Katholicisme encyclopedie

Prof. dr. J.C. Groot (1955)

Gepubliceerd op 02-01-2020

LICHT

betekenis & definitie

ondervonden als weldadig, vreugde en leven scheppend, wordt door de religieuze mens in de verschillende godsdiensten op velerlei wijzen gehanteerd. De Bijbel vergoddelijkt niet het natuurlijke licht doch gebruikt het als symbool om de heerlijkheid Gods — in Hem zelf en van Hem uitstralend — aan te duiden. „Bij U is de bron van het leven, in Uw licht aanschouwen wij licht” (Ps. 36 : 10).

Tegelijkertijd wordt elk opstijgen naar de goddelijke lichtsfeer door menselijke kracht afgewezen: God woont in een „ontoegankelijk licht" (1 Tim. 6 : 16) ; niemand zou het kunnen verdragen zijn aanschijn te zien. Het is veeleer de plaats van de mens Gods woord te horen en te gehoorzamen.Toch wordt door de genade Gods in de voltooide heilstijd deze scheiding doorbroken. Het nieuwe Jerusalem zal zo zegt reeds het O.T. van goddelijk licht doorstroomd zijn (Is. 60 : 1 vv.; Zach. 14 : 6vv.; vgl. Openb. 21 : 23). Anderzijds doordringt een goddelijk vuur louterend en straffend al wat slecht is (zie Oordeel, Hel, Vagevuur). In de zending van Christus is deze heilstijd aangevangen: de „zon der gerechtigheid” verscheen op aarde, „het licht tot openbaring aan de volkeren” (Luc. 2 : 32). In Hem mag de Christen „licht in de Heer" heten, zegt Eph. 5 : 8, een tekst, welke tevens laat zien hoe nauw deze gave met de morele opgave van een wandelen in het licht van Gods heiligheid verbonden blijft (Rom. 13 : II vv.). „Zalig de reinen van hart, want zij zullen God zien” (Matth. 5:8). In de verwachting van dit eeuwige licht, dat hem zal doorstralen, neemt de Christengelovige de dood op zich (1 Kor. 13 : 12; zie Hemel).

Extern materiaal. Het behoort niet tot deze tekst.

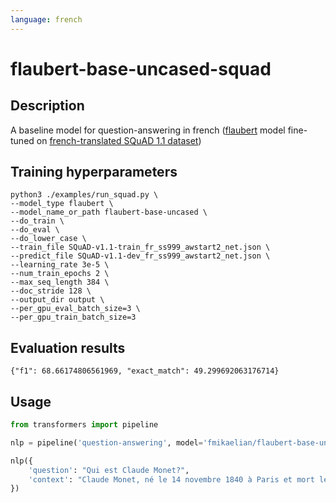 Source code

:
 ```yaml
---
language: french
---
```


# flaubert-base-uncased-squad

## Description

A baseline model for question-answering in french ([flaubert](https://github.com/getalp/Flaubert) model fine-tuned on [french-translated SQuAD 1.1 dataset](https://github.com/Alikabbadj/French-SQuAD))

## Training hyperparameters

```shell
python3 ./examples/run_squad.py \
--model_type flaubert \
--model_name_or_path flaubert-base-uncased \
--do_train \
--do_eval \
--do_lower_case \
--train_file SQuAD-v1.1-train_fr_ss999_awstart2_net.json \
--predict_file SQuAD-v1.1-dev_fr_ss999_awstart2_net.json \
--learning_rate 3e-5 \
--num_train_epochs 2 \
--max_seq_length 384 \
--doc_stride 128 \
--output_dir output \
--per_gpu_eval_batch_size=3 \
--per_gpu_train_batch_size=3
``` 

## Evaluation results

```shell
{"f1": 68.66174806561969, "exact_match": 49.299692063176714}
```

## Usage

```python
from transformers import pipeline

nlp = pipeline('question-answering', model='fmikaelian/flaubert-base-uncased-squad', tokenizer='fmikaelian/flaubert-base-uncased-squad')

nlp({
    'question': "Qui est Claude Monet?",
    'context': "Claude Monet, né le 14 novembre 1840 à Paris et mort le 5 décembre 1926 à Giverny, est un peintre français et l’un des fondateurs de l'impressionnisme."
})
```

Op een zeer karakteristieke wijze is dit alles op formule gebracht in de Johanneïsche literatuur als christelijke verwerking en omvorming van het heimwee naar de goddelijke lichtende werkelijkheid, zoals dat in de Hellenistische en vroeg-gnostieke wereld leefde. „God is licht” (1 Jo. 1 : 5); in Jesus die „het licht der wereld” is, schijnt dit licht in de duisternis; wie Hem volgt,,heeft het licht des levens”, doch voor wie de duisternis verkiest, is dit licht het oordeel (Jo. 8 : 12; 3 : 19-21 enz.).

De lichtsymboliek neemt in theologie en christelijke wijsbegeerte, alsook in geheel het leven der Kerk, een grote plaats in (zie bijv. Aureool, Dag, Doopsel, Godslamp, Jaar, Kaars, Kerstmis, Lamp, Maan, Morgen, Pasen, Zon, Zondag). j. w.